▶ **What you need to do**: When a line of the records below contains the string "steps", copy that whole line.
Extracted data Start Marker
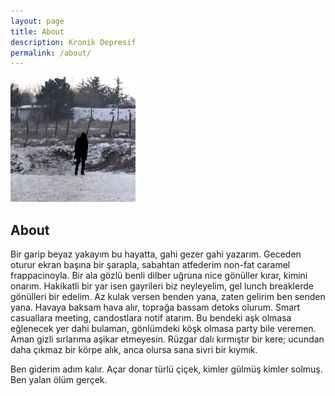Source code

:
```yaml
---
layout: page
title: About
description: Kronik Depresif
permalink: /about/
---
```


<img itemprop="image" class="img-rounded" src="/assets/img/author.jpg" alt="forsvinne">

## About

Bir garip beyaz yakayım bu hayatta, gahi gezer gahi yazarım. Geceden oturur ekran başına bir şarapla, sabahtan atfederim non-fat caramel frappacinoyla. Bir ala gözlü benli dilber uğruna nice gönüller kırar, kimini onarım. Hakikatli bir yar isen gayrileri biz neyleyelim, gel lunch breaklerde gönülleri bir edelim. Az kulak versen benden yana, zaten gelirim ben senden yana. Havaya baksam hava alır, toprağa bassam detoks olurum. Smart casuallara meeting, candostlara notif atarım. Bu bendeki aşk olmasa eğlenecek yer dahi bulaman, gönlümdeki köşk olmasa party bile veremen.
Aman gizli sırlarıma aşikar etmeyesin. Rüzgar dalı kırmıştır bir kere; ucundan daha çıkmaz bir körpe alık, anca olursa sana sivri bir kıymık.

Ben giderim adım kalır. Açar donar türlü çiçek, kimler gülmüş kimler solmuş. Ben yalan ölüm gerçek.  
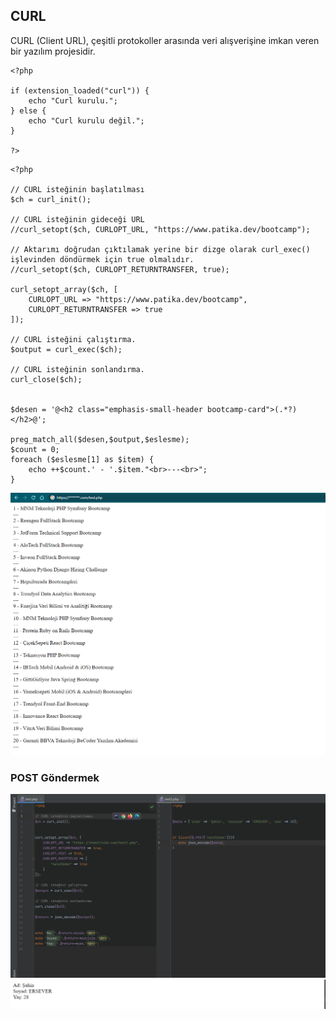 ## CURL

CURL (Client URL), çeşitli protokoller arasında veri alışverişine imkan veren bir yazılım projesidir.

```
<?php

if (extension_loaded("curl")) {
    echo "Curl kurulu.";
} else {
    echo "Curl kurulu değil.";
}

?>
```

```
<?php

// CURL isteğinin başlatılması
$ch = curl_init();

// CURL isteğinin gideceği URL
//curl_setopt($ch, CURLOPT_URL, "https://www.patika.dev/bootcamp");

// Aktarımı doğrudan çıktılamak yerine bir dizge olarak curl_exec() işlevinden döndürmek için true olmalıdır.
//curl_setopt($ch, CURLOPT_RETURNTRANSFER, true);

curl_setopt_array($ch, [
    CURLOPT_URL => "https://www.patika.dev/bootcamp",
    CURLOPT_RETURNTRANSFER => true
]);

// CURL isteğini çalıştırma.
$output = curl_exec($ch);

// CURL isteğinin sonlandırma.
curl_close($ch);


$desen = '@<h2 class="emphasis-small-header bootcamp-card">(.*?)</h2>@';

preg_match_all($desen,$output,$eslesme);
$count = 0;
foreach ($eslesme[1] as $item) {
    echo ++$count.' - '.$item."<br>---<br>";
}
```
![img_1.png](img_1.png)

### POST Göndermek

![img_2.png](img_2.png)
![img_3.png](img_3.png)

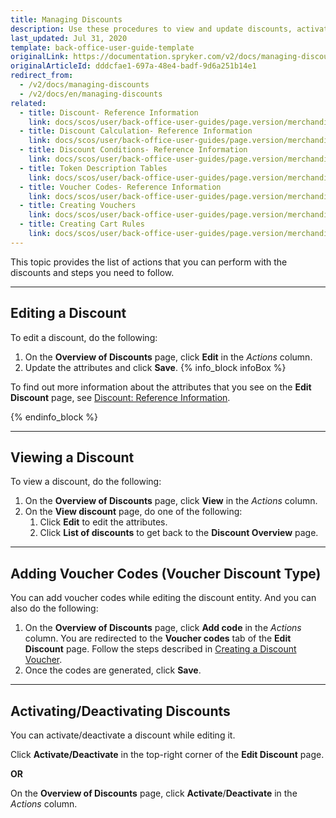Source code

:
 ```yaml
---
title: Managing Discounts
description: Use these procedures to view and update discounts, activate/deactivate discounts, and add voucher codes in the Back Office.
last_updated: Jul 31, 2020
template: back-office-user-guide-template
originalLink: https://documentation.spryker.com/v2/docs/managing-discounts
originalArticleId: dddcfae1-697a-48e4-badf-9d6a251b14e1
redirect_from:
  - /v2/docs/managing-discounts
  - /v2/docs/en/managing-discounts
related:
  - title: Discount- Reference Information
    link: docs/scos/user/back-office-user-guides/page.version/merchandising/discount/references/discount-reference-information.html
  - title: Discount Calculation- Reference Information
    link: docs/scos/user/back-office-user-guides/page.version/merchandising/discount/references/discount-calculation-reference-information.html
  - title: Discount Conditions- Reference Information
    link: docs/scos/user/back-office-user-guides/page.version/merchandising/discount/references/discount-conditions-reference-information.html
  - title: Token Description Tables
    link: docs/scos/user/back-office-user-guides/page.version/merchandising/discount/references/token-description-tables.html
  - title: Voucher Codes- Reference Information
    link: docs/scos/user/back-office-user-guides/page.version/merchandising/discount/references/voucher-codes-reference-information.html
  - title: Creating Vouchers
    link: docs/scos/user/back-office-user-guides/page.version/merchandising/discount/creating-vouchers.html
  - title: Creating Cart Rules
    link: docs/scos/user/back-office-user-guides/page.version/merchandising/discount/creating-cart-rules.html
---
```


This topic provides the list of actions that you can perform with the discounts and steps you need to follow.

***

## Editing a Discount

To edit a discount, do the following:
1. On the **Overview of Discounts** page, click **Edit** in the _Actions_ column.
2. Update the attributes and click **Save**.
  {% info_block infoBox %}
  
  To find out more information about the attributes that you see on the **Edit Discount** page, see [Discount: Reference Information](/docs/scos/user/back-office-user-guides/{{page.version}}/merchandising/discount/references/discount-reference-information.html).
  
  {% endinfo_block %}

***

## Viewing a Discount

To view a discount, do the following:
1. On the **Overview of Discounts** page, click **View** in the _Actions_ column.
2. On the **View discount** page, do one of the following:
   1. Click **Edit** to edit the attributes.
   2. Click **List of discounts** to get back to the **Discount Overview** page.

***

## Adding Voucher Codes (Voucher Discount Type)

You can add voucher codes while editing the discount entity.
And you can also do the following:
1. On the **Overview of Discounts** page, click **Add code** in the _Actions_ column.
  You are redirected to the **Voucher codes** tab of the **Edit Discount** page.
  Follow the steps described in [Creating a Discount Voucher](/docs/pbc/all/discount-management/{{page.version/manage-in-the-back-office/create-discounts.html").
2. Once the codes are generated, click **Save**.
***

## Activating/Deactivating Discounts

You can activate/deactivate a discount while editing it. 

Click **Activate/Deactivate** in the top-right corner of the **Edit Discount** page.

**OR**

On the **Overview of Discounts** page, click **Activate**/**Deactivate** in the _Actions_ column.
Extracted data End Marker
Extracted data Start Marker
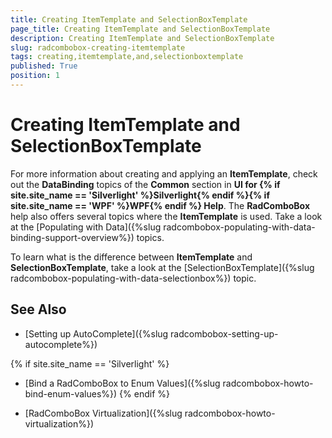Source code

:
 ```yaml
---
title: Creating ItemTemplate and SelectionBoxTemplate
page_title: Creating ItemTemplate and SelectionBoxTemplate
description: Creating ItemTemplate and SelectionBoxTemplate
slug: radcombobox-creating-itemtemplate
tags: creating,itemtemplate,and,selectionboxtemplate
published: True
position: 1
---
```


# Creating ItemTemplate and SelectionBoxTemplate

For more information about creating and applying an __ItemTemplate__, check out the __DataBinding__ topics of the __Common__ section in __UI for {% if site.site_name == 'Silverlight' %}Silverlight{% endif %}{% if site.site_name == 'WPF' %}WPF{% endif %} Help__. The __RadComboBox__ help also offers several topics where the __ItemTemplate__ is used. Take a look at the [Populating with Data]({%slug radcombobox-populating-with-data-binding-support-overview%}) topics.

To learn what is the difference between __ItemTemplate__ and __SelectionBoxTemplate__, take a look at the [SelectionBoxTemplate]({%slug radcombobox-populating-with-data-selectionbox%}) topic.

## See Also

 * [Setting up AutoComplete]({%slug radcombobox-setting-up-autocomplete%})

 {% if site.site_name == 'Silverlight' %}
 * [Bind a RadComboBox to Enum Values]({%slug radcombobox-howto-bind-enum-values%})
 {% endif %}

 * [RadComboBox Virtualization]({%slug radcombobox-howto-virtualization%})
Extracted data End Marker
Extracted data Start Marker
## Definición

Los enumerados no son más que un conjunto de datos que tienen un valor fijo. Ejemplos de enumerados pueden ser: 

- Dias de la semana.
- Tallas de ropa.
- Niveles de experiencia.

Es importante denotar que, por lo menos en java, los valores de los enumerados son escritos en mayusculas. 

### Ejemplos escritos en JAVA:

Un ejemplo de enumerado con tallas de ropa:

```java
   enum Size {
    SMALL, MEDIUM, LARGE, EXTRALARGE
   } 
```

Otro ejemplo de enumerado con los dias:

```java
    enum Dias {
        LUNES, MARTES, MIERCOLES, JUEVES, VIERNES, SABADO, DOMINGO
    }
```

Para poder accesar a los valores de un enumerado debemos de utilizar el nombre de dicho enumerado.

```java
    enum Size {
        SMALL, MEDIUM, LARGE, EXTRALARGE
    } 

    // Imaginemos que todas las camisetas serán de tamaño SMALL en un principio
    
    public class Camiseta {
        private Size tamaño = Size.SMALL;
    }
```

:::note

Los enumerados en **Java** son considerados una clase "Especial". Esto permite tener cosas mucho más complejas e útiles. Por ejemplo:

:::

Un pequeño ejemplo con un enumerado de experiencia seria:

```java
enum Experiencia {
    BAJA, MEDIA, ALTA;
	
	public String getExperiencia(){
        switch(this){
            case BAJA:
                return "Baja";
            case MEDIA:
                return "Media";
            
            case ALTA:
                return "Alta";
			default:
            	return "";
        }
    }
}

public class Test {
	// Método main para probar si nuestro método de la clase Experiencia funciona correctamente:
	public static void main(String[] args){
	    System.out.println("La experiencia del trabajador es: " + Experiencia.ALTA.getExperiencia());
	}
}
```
Extracted data End Marker
▶ **Answer to this task**:
This topic provides the list of actions that you can perform with the discounts and steps you need to follow.
  Follow the steps described in [Creating a Discount Voucher](/docs/pbc/all/discount-management/{{page.version/manage-in-the-back-office/create-discounts.html").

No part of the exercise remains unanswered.